Industry Statistics:
  • According to Grand View Research, the global serviced apartments market size was valued at $18.9 billion in 2019 and is expected to grow at a CAGR of 14.4% from 2020 to 2027.
  • In a survey conducted by, 43% of travellers said they would prefer to stay in a serviced apartment or vacation rental over a hotel.
  • According to Airbnb, the number of guest arrivals in properties listed on the platform has increased from 47 million in 2015 to 200 million in 2019.
  • In the UK, serviced accommodation bookings have increased by 67% between 2015 and 2019, according to data from ASAP.
  • In the US, the number of units in professionally managed short-term rentals is expected to grow from 272,000 in 2017 to 1 million by 2025, representing a compound annual growth rate of 20%, according to a report by Boston Consulting Group.

This has led to the emergence of rent-to-rent businesses, where investors lease a property from a landlord and then sub-let it to short-term tenants, such as those using Airbnb, for a higher nightly rate.

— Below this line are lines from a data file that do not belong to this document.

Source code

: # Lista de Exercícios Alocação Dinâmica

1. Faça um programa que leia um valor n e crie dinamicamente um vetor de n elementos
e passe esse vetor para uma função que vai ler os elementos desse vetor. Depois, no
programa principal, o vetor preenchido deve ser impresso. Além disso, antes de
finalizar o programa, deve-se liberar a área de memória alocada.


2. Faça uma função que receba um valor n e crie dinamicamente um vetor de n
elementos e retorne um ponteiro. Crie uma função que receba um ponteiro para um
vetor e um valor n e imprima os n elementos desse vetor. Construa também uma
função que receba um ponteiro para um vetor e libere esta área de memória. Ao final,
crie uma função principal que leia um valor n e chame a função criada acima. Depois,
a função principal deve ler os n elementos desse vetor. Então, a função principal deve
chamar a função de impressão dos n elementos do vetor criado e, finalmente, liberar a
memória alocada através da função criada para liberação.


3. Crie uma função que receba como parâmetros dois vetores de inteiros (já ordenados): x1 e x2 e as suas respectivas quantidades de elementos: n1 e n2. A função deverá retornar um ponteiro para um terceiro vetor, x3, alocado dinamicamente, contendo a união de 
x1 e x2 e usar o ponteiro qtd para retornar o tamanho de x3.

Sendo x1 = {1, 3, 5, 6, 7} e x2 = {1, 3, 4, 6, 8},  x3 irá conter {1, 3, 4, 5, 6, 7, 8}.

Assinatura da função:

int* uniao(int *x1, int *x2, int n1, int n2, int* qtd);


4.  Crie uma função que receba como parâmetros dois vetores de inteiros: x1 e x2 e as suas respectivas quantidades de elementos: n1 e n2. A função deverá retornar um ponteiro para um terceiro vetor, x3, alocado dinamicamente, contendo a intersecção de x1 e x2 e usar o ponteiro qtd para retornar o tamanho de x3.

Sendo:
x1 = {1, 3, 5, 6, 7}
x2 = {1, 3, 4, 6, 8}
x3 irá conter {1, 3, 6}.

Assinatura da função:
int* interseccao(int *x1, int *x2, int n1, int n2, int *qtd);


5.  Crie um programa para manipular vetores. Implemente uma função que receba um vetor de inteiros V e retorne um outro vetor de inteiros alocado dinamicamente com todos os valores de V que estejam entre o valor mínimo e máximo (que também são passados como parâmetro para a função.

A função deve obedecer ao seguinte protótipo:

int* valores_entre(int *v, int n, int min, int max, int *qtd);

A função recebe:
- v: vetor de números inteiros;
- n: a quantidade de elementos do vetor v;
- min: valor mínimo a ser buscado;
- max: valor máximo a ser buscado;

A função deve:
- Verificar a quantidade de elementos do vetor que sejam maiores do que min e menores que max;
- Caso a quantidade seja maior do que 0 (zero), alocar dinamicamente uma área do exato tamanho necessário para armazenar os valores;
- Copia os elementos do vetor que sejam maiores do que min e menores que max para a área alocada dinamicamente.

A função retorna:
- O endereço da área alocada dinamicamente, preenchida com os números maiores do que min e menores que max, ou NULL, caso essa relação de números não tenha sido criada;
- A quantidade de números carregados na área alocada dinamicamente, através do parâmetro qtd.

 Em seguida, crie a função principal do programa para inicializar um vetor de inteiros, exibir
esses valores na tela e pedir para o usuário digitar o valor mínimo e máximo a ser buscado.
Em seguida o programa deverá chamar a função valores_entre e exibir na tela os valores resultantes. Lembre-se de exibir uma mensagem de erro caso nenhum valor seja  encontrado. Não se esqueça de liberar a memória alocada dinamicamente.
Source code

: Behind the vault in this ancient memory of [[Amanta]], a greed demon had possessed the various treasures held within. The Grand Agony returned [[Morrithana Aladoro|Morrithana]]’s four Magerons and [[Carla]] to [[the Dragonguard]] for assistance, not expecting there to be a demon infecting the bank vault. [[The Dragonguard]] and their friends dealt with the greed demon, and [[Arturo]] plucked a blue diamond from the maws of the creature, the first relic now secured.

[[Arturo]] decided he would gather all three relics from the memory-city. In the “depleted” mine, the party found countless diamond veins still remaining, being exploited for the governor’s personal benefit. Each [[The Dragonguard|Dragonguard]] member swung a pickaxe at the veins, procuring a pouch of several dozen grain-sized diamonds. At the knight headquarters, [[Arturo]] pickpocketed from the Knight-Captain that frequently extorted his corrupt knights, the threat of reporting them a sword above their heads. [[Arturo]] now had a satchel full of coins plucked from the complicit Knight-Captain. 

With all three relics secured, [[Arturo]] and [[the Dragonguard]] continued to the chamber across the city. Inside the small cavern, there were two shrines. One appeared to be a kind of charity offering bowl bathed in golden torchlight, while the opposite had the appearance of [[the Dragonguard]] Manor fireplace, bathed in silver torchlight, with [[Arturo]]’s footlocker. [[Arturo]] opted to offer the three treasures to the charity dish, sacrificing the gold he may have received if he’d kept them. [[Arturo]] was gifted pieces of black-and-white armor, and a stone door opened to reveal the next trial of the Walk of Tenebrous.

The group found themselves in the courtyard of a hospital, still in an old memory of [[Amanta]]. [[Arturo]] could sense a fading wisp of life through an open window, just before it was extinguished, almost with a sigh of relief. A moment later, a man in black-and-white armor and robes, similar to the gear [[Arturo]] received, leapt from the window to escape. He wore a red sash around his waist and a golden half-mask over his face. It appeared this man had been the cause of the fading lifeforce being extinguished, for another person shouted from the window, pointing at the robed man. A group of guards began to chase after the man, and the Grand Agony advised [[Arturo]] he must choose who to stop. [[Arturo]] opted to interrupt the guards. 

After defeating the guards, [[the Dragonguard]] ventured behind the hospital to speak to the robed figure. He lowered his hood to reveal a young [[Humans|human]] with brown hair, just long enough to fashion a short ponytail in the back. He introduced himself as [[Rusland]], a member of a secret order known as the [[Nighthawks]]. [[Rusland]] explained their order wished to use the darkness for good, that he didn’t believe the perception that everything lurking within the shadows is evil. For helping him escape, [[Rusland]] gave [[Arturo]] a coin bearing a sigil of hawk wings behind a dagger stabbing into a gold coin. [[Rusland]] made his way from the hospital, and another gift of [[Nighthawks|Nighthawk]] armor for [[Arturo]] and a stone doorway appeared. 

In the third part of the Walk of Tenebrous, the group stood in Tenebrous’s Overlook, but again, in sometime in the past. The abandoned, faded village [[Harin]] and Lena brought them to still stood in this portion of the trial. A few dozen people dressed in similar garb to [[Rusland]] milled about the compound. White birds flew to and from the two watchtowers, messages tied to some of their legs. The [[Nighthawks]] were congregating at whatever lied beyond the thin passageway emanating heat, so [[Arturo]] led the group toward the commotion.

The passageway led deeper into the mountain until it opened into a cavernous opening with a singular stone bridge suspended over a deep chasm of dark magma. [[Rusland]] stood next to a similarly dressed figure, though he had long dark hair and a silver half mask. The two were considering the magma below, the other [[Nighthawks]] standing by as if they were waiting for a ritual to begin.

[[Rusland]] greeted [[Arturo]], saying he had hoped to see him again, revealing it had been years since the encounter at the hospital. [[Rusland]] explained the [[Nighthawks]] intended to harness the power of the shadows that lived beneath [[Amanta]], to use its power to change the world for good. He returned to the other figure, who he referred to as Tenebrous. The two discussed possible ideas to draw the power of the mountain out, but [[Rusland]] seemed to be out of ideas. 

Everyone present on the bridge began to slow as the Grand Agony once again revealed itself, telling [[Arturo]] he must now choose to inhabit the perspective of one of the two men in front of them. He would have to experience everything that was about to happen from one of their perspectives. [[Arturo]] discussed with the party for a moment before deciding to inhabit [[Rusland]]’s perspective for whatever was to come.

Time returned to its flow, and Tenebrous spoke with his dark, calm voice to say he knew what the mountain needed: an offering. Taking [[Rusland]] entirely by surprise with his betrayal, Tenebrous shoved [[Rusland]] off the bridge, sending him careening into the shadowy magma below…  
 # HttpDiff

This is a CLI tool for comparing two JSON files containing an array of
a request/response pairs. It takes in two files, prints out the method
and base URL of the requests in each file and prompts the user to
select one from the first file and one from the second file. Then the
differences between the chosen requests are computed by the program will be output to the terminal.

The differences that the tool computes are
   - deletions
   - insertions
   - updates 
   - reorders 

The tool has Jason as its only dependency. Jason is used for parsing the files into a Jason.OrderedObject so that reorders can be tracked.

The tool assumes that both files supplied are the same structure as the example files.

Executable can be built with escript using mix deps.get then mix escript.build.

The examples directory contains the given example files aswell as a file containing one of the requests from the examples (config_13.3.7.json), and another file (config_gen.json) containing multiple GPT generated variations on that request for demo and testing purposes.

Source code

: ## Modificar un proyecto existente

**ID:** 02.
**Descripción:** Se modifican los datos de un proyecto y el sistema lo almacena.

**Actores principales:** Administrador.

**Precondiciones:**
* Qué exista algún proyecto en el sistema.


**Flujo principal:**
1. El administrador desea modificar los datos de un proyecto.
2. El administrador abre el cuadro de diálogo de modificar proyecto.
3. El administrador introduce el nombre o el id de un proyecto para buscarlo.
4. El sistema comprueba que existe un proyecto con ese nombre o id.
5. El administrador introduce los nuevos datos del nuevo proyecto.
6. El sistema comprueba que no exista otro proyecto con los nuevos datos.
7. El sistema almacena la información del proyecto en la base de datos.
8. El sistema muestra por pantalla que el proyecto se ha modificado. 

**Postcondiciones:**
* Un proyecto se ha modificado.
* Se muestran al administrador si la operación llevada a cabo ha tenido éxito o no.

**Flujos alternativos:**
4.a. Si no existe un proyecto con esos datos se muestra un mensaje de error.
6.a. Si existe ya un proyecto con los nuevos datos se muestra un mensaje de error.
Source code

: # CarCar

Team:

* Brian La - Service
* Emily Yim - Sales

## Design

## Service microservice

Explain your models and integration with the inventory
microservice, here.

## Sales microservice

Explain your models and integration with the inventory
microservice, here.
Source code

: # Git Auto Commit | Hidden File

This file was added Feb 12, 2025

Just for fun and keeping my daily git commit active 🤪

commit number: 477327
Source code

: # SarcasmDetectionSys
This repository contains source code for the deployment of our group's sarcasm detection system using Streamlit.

One advantage of this business model is that it doesn't require a large upfront investment. Rent-to-rent operators typically pay landlords a fixed monthly rent and then earn a profit by charging more for short-term stays than they pay in rent.

In addition to the lower investment requirement, serviced accommodations offer several advantages to both renters and landlords:
  • Flexibility: Unlike traditional leases, serviced accommodations allow renters to stay for as little or as long as they need, which is particularly attractive for those travelling for work or pleasure.
  • Cost-effectiveness: For renters, serviced accommodations can be more cost-effective than hotels or traditional rentals, particularly for longer stays.
  • Higher yields: For landlords, serviced accommodations can offer higher yields than traditional rentals, particularly in areas with high demand for short-term accommodation.
  • Property management: Rent-to-rent operators typically take care of property management tasks, such as cleaning and maintenance, on behalf of landlords, which can be particularly attractive for those who live far away from their rental properties

Overall, the rise of serviced accommodations and the rent-to-rent business model is changing the way people think about short-term accommodation. As demand for flexibility and cost-effectiveness continues to grow, it's likely that this sector will only become more popular with both renters and investors.